Required work:
In the material below, find every line containing "serialExec" and copy that line.

Material for the task:
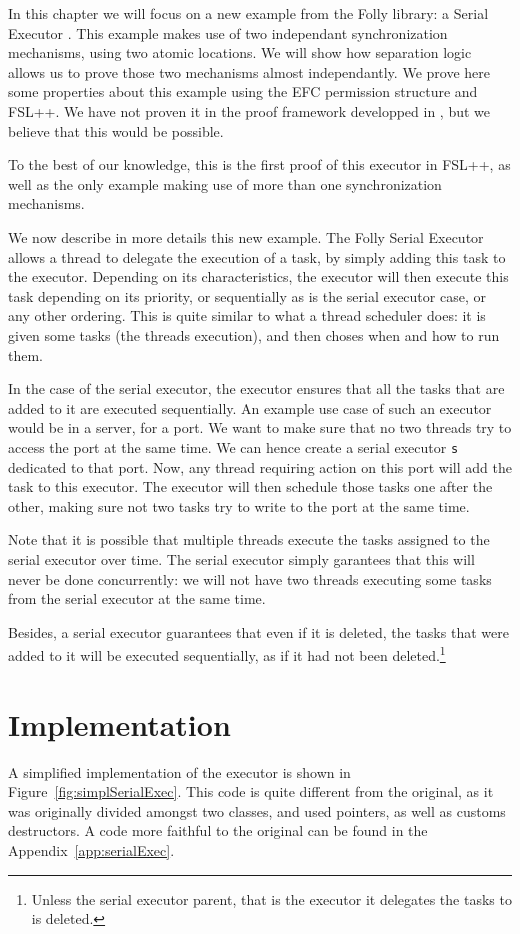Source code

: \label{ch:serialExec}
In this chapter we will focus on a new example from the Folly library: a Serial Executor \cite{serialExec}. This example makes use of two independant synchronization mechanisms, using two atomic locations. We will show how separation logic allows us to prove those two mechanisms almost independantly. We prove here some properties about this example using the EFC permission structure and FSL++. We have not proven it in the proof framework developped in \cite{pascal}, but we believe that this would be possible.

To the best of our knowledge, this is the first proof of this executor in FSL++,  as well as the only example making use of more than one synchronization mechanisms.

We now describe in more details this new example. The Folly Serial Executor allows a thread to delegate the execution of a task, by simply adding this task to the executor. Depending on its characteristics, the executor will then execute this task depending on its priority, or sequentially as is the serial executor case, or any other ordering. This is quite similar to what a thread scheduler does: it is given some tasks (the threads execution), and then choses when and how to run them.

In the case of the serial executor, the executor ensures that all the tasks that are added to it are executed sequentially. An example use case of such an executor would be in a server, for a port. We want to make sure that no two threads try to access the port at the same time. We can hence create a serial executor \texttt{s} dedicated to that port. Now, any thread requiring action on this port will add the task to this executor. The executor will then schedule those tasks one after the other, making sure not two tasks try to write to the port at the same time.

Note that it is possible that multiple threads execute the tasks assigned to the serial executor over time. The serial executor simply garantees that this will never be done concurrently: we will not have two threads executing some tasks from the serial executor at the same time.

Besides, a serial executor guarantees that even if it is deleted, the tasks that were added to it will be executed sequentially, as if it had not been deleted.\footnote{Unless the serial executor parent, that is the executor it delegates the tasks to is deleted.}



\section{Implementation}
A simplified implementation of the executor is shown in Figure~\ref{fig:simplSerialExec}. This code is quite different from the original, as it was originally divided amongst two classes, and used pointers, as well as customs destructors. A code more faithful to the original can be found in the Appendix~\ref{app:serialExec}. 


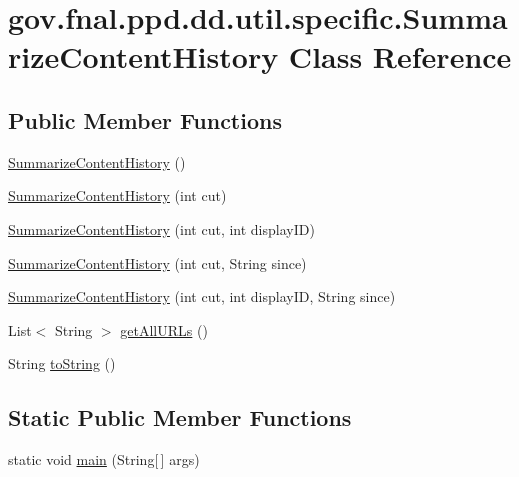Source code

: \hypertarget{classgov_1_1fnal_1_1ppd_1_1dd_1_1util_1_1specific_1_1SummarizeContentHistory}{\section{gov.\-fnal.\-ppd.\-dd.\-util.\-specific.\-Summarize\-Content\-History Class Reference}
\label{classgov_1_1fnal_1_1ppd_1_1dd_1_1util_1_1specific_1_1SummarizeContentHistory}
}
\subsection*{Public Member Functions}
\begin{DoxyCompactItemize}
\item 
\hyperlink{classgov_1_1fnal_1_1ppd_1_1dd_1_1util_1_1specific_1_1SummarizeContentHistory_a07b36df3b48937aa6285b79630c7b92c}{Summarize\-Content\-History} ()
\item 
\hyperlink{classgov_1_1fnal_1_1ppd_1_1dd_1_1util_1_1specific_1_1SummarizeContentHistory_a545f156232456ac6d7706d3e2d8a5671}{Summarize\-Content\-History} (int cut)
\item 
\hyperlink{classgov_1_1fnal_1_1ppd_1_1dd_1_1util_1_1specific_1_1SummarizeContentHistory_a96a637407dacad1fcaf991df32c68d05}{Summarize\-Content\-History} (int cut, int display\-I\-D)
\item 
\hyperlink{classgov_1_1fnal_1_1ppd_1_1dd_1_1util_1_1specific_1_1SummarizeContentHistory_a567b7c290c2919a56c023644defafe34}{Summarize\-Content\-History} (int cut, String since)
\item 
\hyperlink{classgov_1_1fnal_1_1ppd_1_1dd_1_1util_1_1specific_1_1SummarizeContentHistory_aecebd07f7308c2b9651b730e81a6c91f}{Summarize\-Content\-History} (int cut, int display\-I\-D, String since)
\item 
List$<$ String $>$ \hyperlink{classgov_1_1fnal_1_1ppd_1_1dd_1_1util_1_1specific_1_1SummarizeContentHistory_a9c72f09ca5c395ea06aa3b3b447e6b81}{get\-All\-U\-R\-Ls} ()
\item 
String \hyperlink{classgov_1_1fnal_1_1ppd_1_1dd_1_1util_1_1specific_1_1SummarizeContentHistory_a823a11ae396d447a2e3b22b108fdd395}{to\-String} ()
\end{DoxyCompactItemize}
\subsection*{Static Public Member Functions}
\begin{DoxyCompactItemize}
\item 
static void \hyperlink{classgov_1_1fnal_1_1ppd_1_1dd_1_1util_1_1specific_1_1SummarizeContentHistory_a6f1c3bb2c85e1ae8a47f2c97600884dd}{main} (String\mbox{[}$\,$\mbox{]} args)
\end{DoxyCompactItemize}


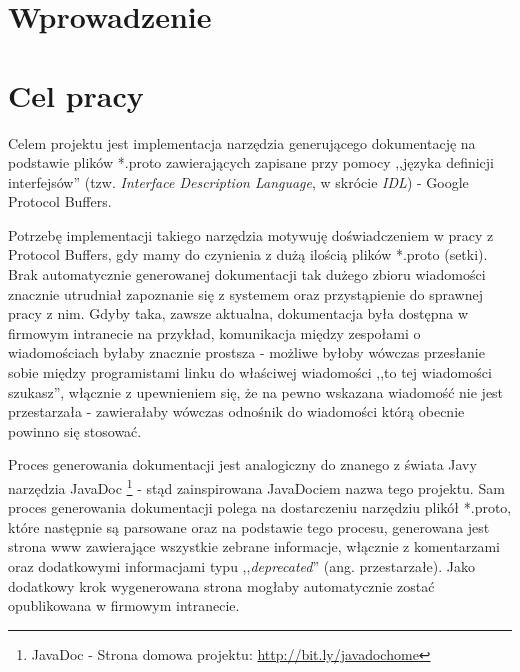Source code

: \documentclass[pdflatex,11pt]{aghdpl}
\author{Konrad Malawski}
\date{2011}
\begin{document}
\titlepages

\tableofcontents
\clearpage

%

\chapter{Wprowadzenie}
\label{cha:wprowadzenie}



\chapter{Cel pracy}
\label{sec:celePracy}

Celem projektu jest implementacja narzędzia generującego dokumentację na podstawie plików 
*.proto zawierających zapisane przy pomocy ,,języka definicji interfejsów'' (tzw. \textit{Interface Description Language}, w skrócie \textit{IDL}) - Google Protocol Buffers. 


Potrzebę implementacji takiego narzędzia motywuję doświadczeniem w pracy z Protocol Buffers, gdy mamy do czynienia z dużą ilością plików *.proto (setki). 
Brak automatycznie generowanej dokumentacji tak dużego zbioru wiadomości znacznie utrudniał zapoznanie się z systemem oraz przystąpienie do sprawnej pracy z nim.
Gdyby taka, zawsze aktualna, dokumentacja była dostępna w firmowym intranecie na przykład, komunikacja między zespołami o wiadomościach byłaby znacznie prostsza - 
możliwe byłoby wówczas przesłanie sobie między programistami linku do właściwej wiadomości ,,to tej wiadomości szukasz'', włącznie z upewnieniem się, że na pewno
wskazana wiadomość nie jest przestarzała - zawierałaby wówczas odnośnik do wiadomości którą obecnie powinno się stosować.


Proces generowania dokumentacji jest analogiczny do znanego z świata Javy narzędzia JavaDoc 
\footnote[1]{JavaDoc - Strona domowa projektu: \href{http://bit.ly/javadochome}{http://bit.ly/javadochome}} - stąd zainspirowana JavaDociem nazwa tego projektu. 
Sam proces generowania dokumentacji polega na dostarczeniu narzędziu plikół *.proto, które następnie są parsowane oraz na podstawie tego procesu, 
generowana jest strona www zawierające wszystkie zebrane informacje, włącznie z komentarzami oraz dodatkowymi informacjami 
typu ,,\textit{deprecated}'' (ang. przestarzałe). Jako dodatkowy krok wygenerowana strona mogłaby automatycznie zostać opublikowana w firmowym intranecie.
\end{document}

...

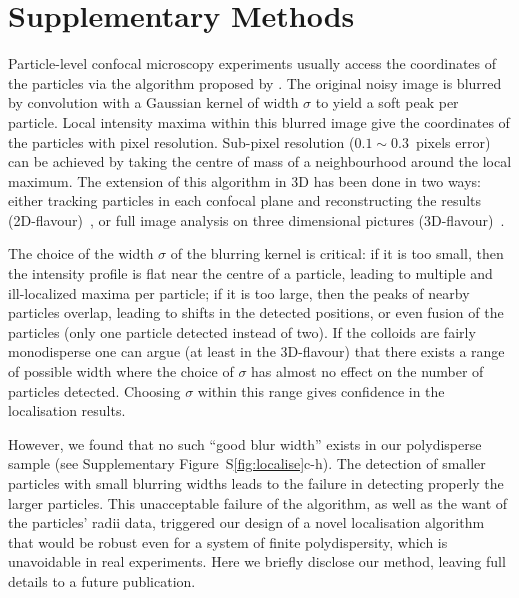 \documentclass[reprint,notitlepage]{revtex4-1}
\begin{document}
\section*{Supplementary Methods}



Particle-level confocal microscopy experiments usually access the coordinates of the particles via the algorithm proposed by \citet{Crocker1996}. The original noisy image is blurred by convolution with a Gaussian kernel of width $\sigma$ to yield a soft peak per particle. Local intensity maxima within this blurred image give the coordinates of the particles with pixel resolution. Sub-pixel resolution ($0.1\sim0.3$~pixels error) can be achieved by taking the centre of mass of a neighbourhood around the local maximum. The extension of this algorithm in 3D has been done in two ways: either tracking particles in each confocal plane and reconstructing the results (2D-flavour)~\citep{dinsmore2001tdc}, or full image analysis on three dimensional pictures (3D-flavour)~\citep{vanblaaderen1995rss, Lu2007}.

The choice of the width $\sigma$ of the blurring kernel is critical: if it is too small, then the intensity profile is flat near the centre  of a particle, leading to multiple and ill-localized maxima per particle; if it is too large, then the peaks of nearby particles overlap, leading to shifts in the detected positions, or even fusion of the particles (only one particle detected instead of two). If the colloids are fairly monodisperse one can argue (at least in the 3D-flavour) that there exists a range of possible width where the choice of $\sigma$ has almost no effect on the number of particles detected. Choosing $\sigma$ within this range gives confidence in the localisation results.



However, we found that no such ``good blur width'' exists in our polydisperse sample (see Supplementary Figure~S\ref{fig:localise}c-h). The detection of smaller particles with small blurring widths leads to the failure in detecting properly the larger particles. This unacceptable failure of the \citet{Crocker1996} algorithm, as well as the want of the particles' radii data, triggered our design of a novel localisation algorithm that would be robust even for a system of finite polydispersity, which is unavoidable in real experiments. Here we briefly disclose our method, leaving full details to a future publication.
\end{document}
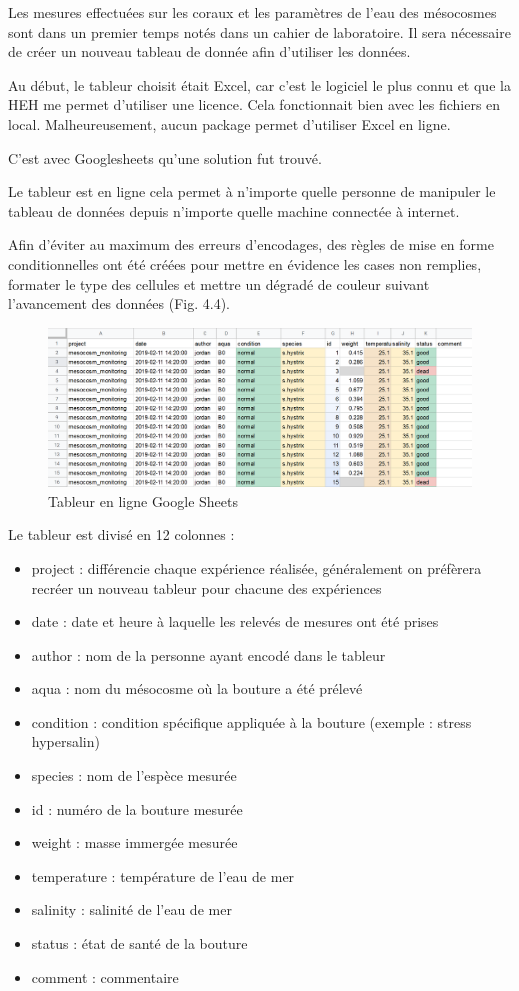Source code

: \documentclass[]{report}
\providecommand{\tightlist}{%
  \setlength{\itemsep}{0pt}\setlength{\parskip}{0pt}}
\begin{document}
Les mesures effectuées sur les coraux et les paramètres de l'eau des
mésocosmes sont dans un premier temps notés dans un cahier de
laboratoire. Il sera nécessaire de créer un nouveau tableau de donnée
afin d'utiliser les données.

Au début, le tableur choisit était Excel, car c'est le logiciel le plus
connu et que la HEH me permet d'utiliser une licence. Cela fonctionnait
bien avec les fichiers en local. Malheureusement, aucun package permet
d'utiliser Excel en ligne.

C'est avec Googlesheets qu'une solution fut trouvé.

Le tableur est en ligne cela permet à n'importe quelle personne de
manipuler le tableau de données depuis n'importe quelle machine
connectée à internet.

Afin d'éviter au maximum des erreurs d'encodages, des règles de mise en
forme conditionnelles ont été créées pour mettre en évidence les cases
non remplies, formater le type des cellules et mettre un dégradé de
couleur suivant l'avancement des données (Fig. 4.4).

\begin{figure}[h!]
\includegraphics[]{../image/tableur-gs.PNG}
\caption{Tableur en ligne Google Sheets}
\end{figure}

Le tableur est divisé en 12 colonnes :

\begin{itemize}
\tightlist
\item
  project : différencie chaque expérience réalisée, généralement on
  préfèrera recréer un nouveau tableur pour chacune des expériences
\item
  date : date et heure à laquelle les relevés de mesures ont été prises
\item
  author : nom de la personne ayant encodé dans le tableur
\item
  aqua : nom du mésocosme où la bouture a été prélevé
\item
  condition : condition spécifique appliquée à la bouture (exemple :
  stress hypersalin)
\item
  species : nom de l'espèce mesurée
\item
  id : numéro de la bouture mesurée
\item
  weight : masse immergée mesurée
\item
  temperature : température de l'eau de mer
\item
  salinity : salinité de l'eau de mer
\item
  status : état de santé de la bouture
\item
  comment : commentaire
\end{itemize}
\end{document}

Solution to the exercise:
: \label{ch:serialExec}
In this chapter we will focus on a new example from the Folly library: a Serial Executor \cite{serialExec}. This example makes use of two independant synchronization mechanisms, using two atomic locations. We will show how separation logic allows us to prove those two mechanisms almost independantly. We prove here some properties about this example using the EFC permission structure and FSL++. We have not proven it in the proof framework developped in \cite{pascal}, but we believe that this would be possible.
A simplified implementation of the executor is shown in Figure~\ref{fig:simplSerialExec}. This code is quite different from the original, as it was originally divided amongst two classes, and used pointers, as well as customs destructors. A code more faithful to the original can be found in the Appendix~\ref{app:serialExec}. 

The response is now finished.